The two other individuals, Darrell Hoadley and Elijah Page were arrested in connection with the Poage murder. Page, along with Piper pleaded guilty and left their sentencing up to District Judge Warren Johnson in a bench penalty phase proceeding. Both waived their right to have a jury empaneled for the penalty phase proceeding. Johnson found Page and Piper death penalty eligible upon finding that statutory aggravating circumstances were present, and accordingly sentenced them to death.
Page would later drop all of his remaining appeals and request to be executed. Elijah Page became the first South Dakota inmate to be put to death by the state in 60 years when he was executed by lethal injection on the evening of July 12, 2007.
Hoadley, meanwhile, elected to go to trial and while the jury in that case found him guilty; he was spared a death sentence when the jury instead recommended a life sentence. Hoadley is serving a sentence of life in prison without parole in the South Dakota State Penitentiary in Sioux Falls.
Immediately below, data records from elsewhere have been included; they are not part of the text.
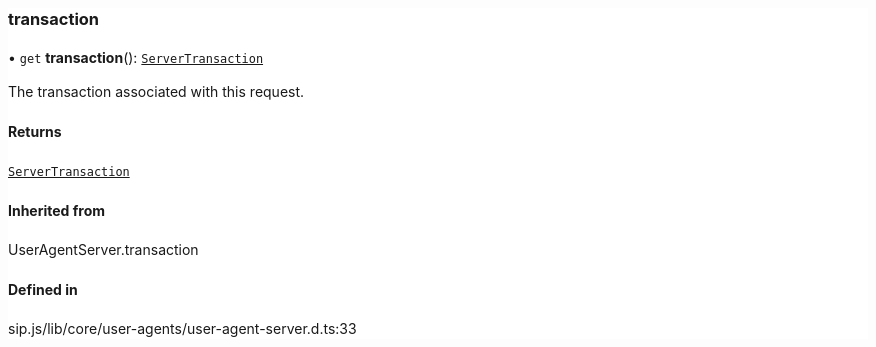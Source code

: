 ### transaction

• `get` **transaction**(): [`ServerTransaction`](ServerTransaction.md)

The transaction associated with this request.

#### Returns

[`ServerTransaction`](ServerTransaction.md)

#### Inherited from

UserAgentServer.transaction

#### Defined in

sip.js/lib/core/user-agents/user-agent-server.d.ts:33

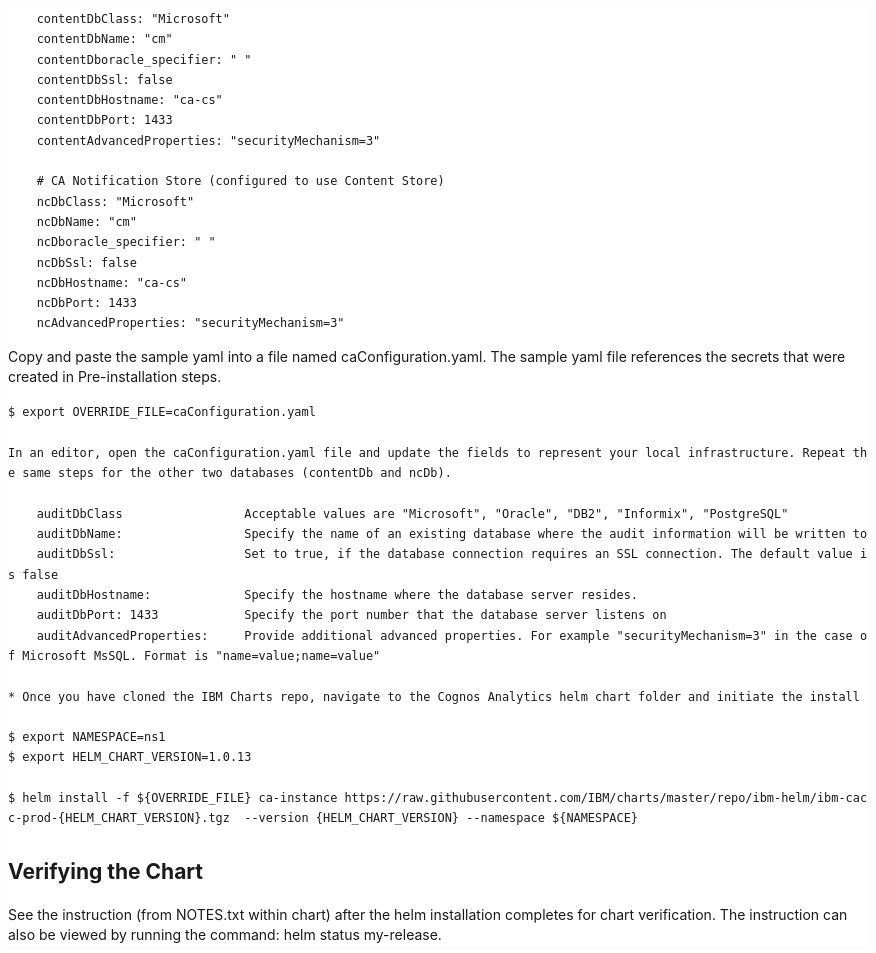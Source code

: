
 ```
    contentDbClass: "Microsoft"
    contentDbName: "cm"
    contentDboracle_specifier: " "
    contentDbSsl: false
    contentDbHostname: "ca-cs"
    contentDbPort: 1433
    contentAdvancedProperties: "securityMechanism=3" 

    # CA Notification Store (configured to use Content Store)
    ncDbClass: "Microsoft"
    ncDbName: "cm"
    ncDboracle_specifier: " "
    ncDbSsl: false
    ncDbHostname: "ca-cs"
    ncDbPort: 1433
    ncAdvancedProperties: "securityMechanism=3"

```
Copy and paste the sample yaml into a file named caConfiguration.yaml. The sample yaml file references the secrets that were created in Pre-installation steps.

```
$ export OVERRIDE_FILE=caConfiguration.yaml

In an editor, open the caConfiguration.yaml file and update the fields to represent your local infrastructure. Repeat the same steps for the other two databases (contentDb and ncDb).

    auditDbClass                 Acceptable values are "Microsoft", "Oracle", "DB2", "Informix", "PostgreSQL"
    auditDbName:                 Specify the name of an existing database where the audit information will be written to
    auditDbSsl:                  Set to true, if the database connection requires an SSL connection. The default value is false
    auditDbHostname:             Specify the hostname where the database server resides.
    auditDbPort: 1433            Specify the port number that the database server listens on
    auditAdvancedProperties:     Provide additional advanced properties. For example "securityMechanism=3" in the case of Microsoft MsSQL. Format is "name=value;name=value"

* Once you have cloned the IBM Charts repo, navigate to the Cognos Analytics helm chart folder and initiate the install

$ export NAMESPACE=ns1
$ export HELM_CHART_VERSION=1.0.13

$ helm install -f ${OVERRIDE_FILE} ca-instance https://raw.githubusercontent.com/IBM/charts/master/repo/ibm-helm/ibm-cacc-prod-{HELM_CHART_VERSION}.tgz  --version {HELM_CHART_VERSION} --namespace ${NAMESPACE}
```


## Verifying the Chart
See the instruction (from NOTES.txt within chart) after the helm installation completes for chart verification. The instruction can also be viewed by running the command: helm status my-release.
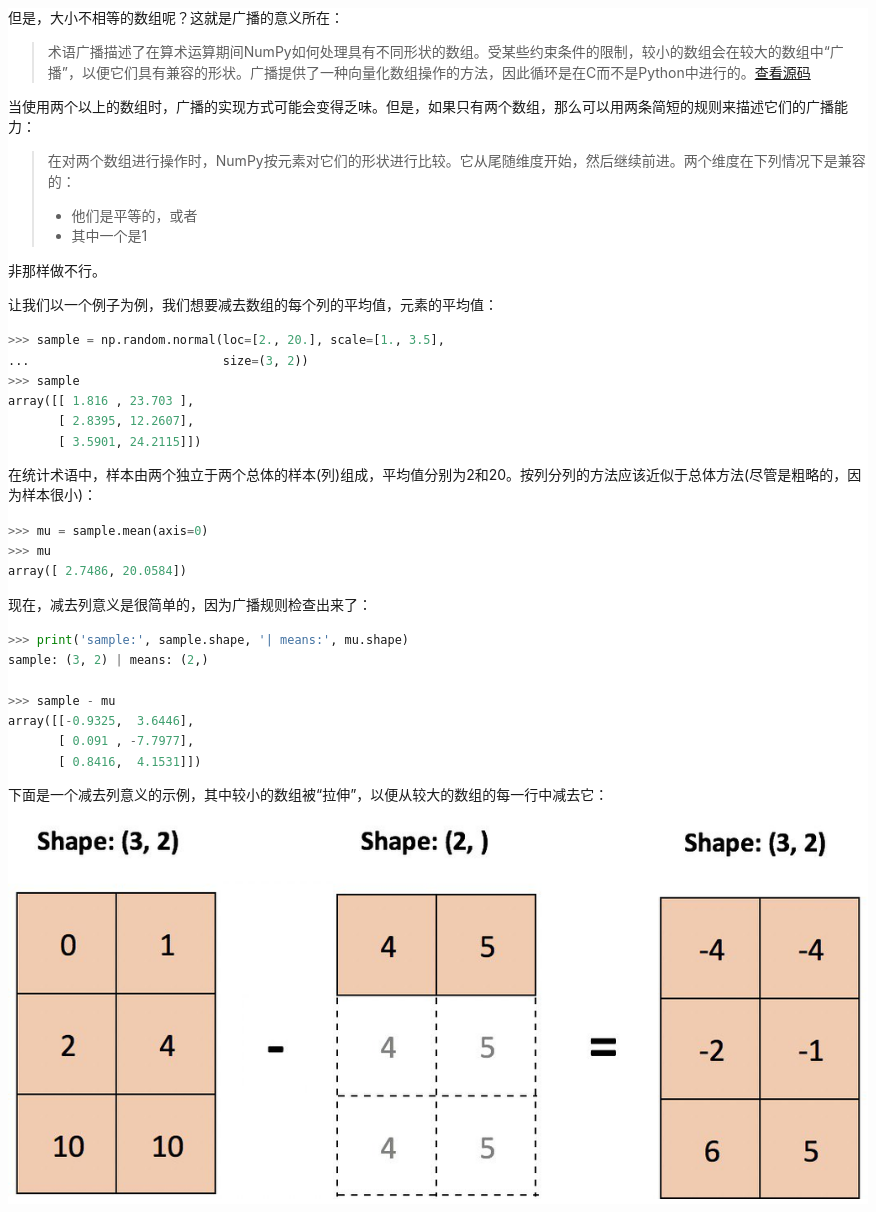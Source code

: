 但是，大小不相等的数组呢？这就是广播的意义所在：

> 术语广播描述了在算术运算期间NumPy如何处理具有不同形状的数组。受某些约束条件的限制，较小的数组会在较大的数组中“广播”，以便它们具有兼容的形状。广播提供了一种向量化数组操作的方法，因此循环是在C而不是Python中进行的。[查看源码](/reference/ufuncs/broadcasting.html)

当使用两个以上的数组时，广播的实现方式可能会变得乏味。但是，如果只有两个数组，那么可以用两条简短的规则来描述它们的广播能力：

> 在对两个数组进行操作时，NumPy按元素对它们的形状进行比较。它从尾随维度开始，然后继续前进。两个维度在下列情况下是兼容的：
> - 他们是平等的，或者
> - 其中一个是1

非那样做不行。

让我们以一个例子为例，我们想要减去数组的每个列的平均值，元素的平均值：

```python
>>> sample = np.random.normal(loc=[2., 20.], scale=[1., 3.5],
...                           size=(3, 2))
>>> sample
array([[ 1.816 , 23.703 ],
       [ 2.8395, 12.2607],
       [ 3.5901, 24.2115]])
```

在统计术语中，样本由两个独立于两个总体的样本(列)组成，平均值分别为2和20。按列分列的方法应该近似于总体方法(尽管是粗略的，因为样本很小)：

```python
>>> mu = sample.mean(axis=0)
>>> mu
array([ 2.7486, 20.0584])
```

现在，减去列意义是很简单的，因为广播规则检查出来了：

```python
>>> print('sample:', sample.shape, '| means:', mu.shape)
sample: (3, 2) | means: (2,)

>>> sample - mu
array([[-0.9325,  3.6446],
       [ 0.091 , -7.7977],
       [ 0.8416,  4.1531]])
```

下面是一个减去列意义的示例，其中较小的数组被“拉伸”，以便从较大的数组的每一行中减去它：

![NumPy数组广播](/static/images/article/broadcasting.084a0e28dea8.jpg)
On April 3, 2002, the South Dakota Supreme Court remanded the Piper case to the trial court for further proceedings, including an evidentiary hearing, on Piper’s allegations of prosecutorial misconduct and disproportionality of his death sentence. The trial court had had no opportunity to consider those issues because the issues arose after the appeal had begun. In the remand order, the Court did not decide the merits of any issues on appeal. The matter was decided on remand by the Circuit Court, and it will now return to the South Dakota Supreme Court for further briefing and decision by that Court. The Supreme Court decided to start the appeal process over, and the Court thereafter received written briefs and heard oral argument in March, 2004. The Supreme Court issued its decision affirming the death sentence and the conviction on January 4, 2006. The matter thereafter was remanded to the Circuit court. To this point, no new execution date has been set. There are several rounds of habeas court in State and federal courts that Piper may pursue, and so no estimate of the time when the sentence may be carried out is possible at this time.